Single by Thurston Harris and the Sharps
- B-side: "I Hope You Won't Hold It Against Me"
- Released: September 1957
- Genre: Doo-wop
- Length: 2:22
- Label: Aladdin
- Songwriter: Bobby Day

= Little Bitty Pretty One =

1957 song written by Bobby Day

"Little Bitty Pretty One" is a 1957 song written and originally recorded by Bobby Day. That same year, the song was popularized by Thurston Harris. Produced by Aladdin Records (located in Los Angeles, Calif.), and featuring the Sharps on backing vocals, Harris' version reached No. 6 on the U.S. Billboard Best-Sellers chart and No. 2 on the R&B chart. The Bobby Day version reached No. 11 in the Canadian CHUM Chart.

In 1991, Jacqueline Byrd, the widow of songwriter Bobby Day, told lawmakers that she had intercepted a letter addressed to her husband. The letter stated that the copyright to "Little Bitty Pretty One" was not renewed, thus ending royalty payments to Day and the song's publisher. Byrd never told her husband, who was dying of cancer, about the letter. If the song's copyright were renewed, Byrd and her four children would have received royalty payments until 2037.

==Reception==
Bryan Thomas writes that the song "has gone on to become one of the best loved oldies of the late '50s".

The song is famous for its hummed opening.
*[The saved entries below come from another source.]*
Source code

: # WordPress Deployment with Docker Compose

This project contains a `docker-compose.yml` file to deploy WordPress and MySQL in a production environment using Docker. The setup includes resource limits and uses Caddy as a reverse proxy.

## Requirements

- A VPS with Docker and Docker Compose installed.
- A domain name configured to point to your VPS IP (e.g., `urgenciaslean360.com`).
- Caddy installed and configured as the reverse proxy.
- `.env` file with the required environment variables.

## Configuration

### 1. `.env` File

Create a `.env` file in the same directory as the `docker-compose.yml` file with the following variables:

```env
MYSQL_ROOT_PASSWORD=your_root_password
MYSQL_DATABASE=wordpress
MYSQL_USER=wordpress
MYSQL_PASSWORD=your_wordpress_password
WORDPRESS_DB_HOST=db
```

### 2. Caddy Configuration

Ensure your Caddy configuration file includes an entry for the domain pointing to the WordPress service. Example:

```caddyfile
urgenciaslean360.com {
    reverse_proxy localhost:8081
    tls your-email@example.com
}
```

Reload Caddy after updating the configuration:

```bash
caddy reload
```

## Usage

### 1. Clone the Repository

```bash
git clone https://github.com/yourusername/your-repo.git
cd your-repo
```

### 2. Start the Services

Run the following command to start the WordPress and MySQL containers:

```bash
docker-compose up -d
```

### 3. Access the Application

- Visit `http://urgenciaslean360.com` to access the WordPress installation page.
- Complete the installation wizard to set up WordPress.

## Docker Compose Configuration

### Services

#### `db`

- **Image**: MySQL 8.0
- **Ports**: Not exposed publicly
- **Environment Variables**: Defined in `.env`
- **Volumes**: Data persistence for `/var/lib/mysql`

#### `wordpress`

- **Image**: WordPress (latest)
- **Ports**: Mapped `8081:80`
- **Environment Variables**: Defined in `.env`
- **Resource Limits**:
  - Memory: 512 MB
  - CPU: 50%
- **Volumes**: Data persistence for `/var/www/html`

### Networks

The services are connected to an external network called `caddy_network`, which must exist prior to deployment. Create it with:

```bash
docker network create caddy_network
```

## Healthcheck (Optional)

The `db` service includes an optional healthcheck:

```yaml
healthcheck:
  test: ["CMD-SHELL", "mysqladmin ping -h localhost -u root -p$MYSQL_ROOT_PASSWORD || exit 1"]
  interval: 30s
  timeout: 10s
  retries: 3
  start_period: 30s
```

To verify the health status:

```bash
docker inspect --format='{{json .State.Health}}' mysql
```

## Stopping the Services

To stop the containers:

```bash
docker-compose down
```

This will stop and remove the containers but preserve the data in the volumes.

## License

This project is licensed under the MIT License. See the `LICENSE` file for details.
It was used in the 1983 horror film Christine, the 1989 comedy/fantasy film Little Monsters, and the 1996 comedy/fantasy film Matilda.

==Cover versions==

A MIDI cover of the song

- Frankie Lymon reached No. 58 on the Billboard Hot 100 chart in 1960.
- Clyde McPhatter returned it to the top 40 in the US, when his recording peaked at No. 25 on the Hot 100 in 1962.
- The Dave Clark 5 covered it in 1965 on their US Top 25 "Weekend in London" album
- Wayne Cochran covered it in 1967
- In 1972, the Jackson 5 included it on their album, Lookin' Through the Windows, and took the song to No. 13 on the Hot 100. Record World praised the performance.
- Screamin' Jay Hawkins covered it in 1979.
- Cliff Richard, in 1983 on his Silver album.
- In 1994, Huey Lewis and the News did their take for their album Four Chords & Several Years Ago.
- Billy Gilman did a cover in it and included it on his One Voice album in 2000.
- Aaron Carter performed "Little Bitty Pretty One" for the 2001 Disney movie The Princess Diaries.
- Fall Out Boy used an interpolation on the song "So Good Right Now" on their 2023 album So Much (for) Stardust.
- The Doobie Brothers played this song many times in their concerts going back to their inception, but eventually released two versions of the song. The first was in 2000 for their box set "Long Train Runnin': 1970–2000" which was also included as a bonus track on the Japan edition of Sibling Rivalry. They released a live version in 2004 on their live album Live at Wolf Trap.
- Deadbolt included the song as a hidden track on their 2001 album Hobo Babylon.

=="Wiggle, Wiggle"==
"Little Bitty Pretty One" was the inspiration for the Accents' sole hit "Wiggle Wiggle" in 1958, and though the similarities were evidently not sufficient to warrant a lawsuit, Aladdin Records took the expedient step of covering the song with a group called the Chestnuts.